Ruggero Eugeni, docente di Semiotica dei Media, ha spiegato come la giustizia in Kubrick corrisponda spesso a una messa in scena, una sciarada, anche sontuosa, ma assolutamente inconsistente nella sostanza: «i due processi di riferimento sono due. Il primo è quello di Orizzonti di gloria, che si svolge all’interno di un castello e in cui è evidente che si tratta di un rituale vuoto», i tre soldati processati, accusati di codardia per essere sfuggiti a una carneficina, sono stati infatti sorteggiati per essere condannati, e già in questo unico elemento si rivela l’arbitrarietà della giustizia, nel film rappresentata dal colonnello Dax, che verrà sconfitta, quasi non contemplata.
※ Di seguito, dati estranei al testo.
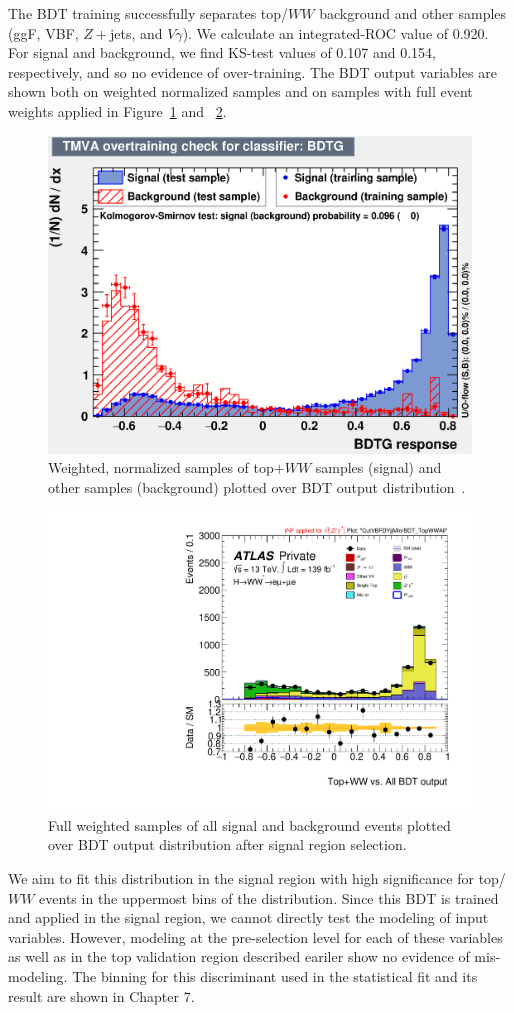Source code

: The BDT training successfully separates top/$WW$ background and other samples (ggF, VBF, $Z+$jets, and $V\gamma$). We calculate an integrated-ROC value of 0.920. For signal and background, we find KS-test values of 0.107 and 0.154, respectively, and so no evidence of over-training. The BDT output variables are shown both on weighted normalized samples and on samples with full event weights applied in Figure~\ref{fig:TopBDTresult} and ~\ref{fig:TopBDTresult2}.

\begin{figure}[!htbp]
\centering
  \includegraphics[width=.45\linewidth]{Pictures/Top+WWvsEverything/overtrain_BDTG.eps}
\caption{Weighted, normalized samples of top$+WW$ samples (signal) and other samples (background) plotted over BDT output distribution~\cite{ourSupportNote}.}
\label{fig:TopBDTresult}
\end{figure}

\begin{figure}[!htbp]
\centering
  \includegraphics[width=.45\linewidth]{Pictures/run2-emme-CutVBFDYjjMin-BDT_TopWWAll-lin.pdf}
\caption{Full weighted samples of all signal and background events plotted over BDT output distribution after signal region selection.}
\label{fig:TopBDTresult2}
\end{figure}

We aim to fit this distribution in the signal region with high significance for top/$WW$ events in the uppermost bins of the distribution. Since this BDT is trained and applied in the signal region, we cannot directly test the modeling of input variables. However, modeling at the pre-selection level for each of these variables as well as in the top validation region described eariler show no evidence of mis-modeling. The binning for this discriminant used in the statistical fit and its result are shown in Chapter 7.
Il secondo processo analizzato da Eugeni è quello di Eyes wide shut: « un processo barocco, ma che risulterà dai dialoghi dei protagonisti come fake, falso, o stage, è un gioco, una messa in scena sul nulla, che non è il vuoto, ma è l’irrappresentabile della vita». Un processo assente è invece quello che condanna il protagonista di Arancia meccanica, Alex, al carcere. Il film è geometricamente diviso in due parti corrispondenti, come spesso accade nella filmografia di Kubrick: nella prima assistiamo alla violenza provocata da Alex, inquadrata sempre da chi la subisce; nella seconda Alex, l’assassino, finisce col diventare la vittima di un sistema giudiziario (infatti la soggettiva passa al protagonista) ancora più violento. Secondo Eugeni: «La fine del film annulla qualsiasi giustizia, il metodo Ludovico è fallito e con lui lo Stato».

La seconda parte del Seminario, affidata ai giuristi, è stata condotta da Carlo Enrico Paliero, docente di Diritto dell’Università degli Studi di Milano, che a proposito di Arancia meccanica ha aggiunto: «il film è la parabola delle dinamiche della società punitiva e dell’utopia guaritiva; il modello fallisce perché c’è un climax regressivo: la giustizia messa in atto è puramente retributiva e arriva al fallimento. L’attenzione di Kubrick per gli istituti e le rispettive dinamiche (carceri, manicomi, esercito) è notevole, in tutti i casi gli organi di controllo vengono delegittimizzati». Il diritto rimane dunque autoreferenziale e il delinquente il nemico da eliminare, anche se spesso il nemico in realtà non esiste come nel caso di Full Metal Jacket in cui il misterioso cecchino assassino è in realtà una ragazza impaurita. In Kubrick «La logica del caso predomina sulla giustizia», ha concluso Paliero.

L’avvocato Remo Danovi, che ha chiuso l’incontro, ha invece messo in luce l’assenza della dinamica di immedesimazione dello spettatore nei processi filmici condotti da Kubrick: violenza, abuso del diritto, assenza dello Stato, intervento di altri meccanismi per il ripristino della giustizia; da questa catena di eventi il regista statunitense elimina l’ultimo anello, perché, secondo Danovi: «nell’universo Kubrick la giustizia non esiste».